Joachim Reichel <joachim.reic...@posteo.de> writes:
> On 14.12.20 01:23, Russ Allbery wrote:

>> In the second case, something about adding retval to the test messes up
>> its understanding of the data flow.

> Removing retval from the if() condition does not change anything for
> me. Could you double-check?

Ah, it's not the presence in the condition that does it, it's the
assignment of the function return value (?!).  The following produces no
warnings:

int
test_b(void)
{
    char **string = NULL;

    some_other_call(&string);
    if (string && string[0])
        return 0;
    return -1;
}

but the following does:

int result;

int
test_b(void)
{
    char **string = NULL;

    result = some_other_call(&string);
    if (string && string[0])
        return 0;
    return -1;
}

% cppcheck --enable=warning,style foo-2.c 
Checking foo-2.c ...
foo-2.c:6:12: warning: Either the condition 'if(string&&string[0])' is 
redundant or there is possible null pointer dereference: string. 
[nullPointerRedundantCheck]
    char **string = NULL;
           ^
foo-2.c:9:8: note: Assuming that condition 'if(string&&string[0])' is not 
redundant
    if (string && string[0])
       ^
foo-2.c:6:12: note: Null pointer dereference
    char **string = NULL;
           ^

>> The third case seems similar to the previous set of bugs, although note
>> that it only happens with assignment.  If that line is instead replaced
>> with something like call_c(foo->flag), there is no error.
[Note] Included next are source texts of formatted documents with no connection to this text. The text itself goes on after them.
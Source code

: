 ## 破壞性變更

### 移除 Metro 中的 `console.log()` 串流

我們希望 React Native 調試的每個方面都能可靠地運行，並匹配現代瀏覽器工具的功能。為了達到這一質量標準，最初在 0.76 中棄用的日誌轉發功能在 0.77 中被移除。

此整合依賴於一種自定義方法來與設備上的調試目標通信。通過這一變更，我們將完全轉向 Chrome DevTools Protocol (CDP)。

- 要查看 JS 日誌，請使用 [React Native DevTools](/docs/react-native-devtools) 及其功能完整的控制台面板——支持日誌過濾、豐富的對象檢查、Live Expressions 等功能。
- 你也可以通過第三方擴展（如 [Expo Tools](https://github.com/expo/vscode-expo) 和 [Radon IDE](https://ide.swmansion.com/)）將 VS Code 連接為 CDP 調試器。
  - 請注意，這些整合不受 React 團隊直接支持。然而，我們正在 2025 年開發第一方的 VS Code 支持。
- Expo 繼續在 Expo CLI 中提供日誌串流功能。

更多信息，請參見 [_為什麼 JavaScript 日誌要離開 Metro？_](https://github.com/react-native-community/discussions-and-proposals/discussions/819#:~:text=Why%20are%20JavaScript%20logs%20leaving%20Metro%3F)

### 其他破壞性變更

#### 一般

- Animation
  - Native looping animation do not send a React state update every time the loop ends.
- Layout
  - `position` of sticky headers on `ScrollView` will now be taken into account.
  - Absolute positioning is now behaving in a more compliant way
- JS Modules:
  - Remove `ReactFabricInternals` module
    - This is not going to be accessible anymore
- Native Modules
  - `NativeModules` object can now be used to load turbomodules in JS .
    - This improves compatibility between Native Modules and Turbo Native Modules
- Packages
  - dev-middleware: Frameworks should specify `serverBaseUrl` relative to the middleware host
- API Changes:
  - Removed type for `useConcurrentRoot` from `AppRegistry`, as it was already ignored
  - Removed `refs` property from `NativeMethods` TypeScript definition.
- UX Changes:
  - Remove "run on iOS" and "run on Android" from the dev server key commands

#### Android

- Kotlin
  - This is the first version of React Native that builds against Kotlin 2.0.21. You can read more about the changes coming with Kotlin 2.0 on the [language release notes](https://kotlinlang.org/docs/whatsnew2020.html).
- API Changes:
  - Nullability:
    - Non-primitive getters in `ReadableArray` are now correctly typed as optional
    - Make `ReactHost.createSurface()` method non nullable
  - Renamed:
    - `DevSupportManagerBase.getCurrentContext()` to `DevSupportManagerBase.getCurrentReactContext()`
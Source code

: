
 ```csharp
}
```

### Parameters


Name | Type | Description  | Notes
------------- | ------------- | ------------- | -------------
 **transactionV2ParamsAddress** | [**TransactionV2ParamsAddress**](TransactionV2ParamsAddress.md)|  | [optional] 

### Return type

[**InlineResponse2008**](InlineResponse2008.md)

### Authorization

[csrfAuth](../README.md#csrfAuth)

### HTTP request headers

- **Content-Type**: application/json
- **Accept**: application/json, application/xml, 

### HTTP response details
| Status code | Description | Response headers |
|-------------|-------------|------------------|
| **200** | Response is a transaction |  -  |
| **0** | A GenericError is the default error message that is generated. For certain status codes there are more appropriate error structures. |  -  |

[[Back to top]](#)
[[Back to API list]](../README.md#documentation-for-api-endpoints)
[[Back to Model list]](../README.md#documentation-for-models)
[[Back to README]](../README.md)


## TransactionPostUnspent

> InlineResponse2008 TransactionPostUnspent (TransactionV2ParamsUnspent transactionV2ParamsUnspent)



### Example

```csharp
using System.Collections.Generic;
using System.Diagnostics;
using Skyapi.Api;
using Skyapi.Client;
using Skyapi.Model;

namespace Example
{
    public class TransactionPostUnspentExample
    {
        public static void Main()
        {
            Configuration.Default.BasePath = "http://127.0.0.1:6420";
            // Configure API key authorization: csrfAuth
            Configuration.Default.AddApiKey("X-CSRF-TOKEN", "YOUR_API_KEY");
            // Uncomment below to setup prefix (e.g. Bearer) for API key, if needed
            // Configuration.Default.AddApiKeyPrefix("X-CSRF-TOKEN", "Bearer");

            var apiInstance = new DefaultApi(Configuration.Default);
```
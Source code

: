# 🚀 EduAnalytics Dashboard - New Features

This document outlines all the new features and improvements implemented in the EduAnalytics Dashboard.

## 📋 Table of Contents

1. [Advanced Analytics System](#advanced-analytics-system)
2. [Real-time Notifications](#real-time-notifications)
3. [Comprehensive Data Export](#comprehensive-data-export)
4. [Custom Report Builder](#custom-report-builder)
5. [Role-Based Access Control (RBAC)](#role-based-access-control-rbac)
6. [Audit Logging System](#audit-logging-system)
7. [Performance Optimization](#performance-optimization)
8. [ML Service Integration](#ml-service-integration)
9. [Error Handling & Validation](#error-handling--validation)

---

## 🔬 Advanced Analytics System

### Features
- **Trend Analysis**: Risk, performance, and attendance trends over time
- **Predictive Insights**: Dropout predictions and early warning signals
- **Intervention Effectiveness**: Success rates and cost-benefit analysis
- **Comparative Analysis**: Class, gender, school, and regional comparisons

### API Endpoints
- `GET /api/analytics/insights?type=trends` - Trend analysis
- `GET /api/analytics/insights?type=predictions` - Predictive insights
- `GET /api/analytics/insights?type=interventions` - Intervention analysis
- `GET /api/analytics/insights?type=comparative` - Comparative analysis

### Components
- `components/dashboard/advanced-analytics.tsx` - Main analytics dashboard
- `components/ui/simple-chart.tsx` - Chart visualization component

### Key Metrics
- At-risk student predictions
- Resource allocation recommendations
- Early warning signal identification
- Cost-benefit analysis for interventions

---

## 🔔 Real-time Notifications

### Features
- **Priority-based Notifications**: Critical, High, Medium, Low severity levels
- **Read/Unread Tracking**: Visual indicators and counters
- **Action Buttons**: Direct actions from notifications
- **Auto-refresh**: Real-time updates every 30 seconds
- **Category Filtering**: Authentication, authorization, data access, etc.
> I suppose you meant replacing "blah.flag = foo->flag;" by
> "call_c(foo->flag)"? This does not change anything for me.

Indeed, you're right.  I'm not sure what it was that I was trying that
made me think that.  Here's a more minimal test case:

void
test_c(void)
{
    some_type *foo = NULL;

    retval = call_a(&foo);
    if (retval != 0)
        goto done;
    call_b(foo->flag);

done:
    if (foo != NULL)
        free_foo(foo);
}

% cppcheck --enable=warning,style foo-3.c 
Checking foo-3.c ...
foo-3.c:9:12: warning: Either the condition 'foo!=NULL' is redundant or there 
is possible null pointer dereference: foo. [nullPointerRedundantCheck]
    call_b(foo->flag);
           ^
foo-3.c:12:13: note: Assuming that condition 'foo!=NULL' is not redundant
    if (foo != NULL)
            ^
foo-3.c:9:12: note: Null pointer dereference
    call_b(foo->flag);
           ^

> Is "call_b(&blah);" relevant in this test?

It was there just to prevent an unused variable warning for blah from
cluttering up the output, but the above test works better.

Thank you so much for looking into this and passing along the bug reports!
I love cppcheck and run it on all the C software I release.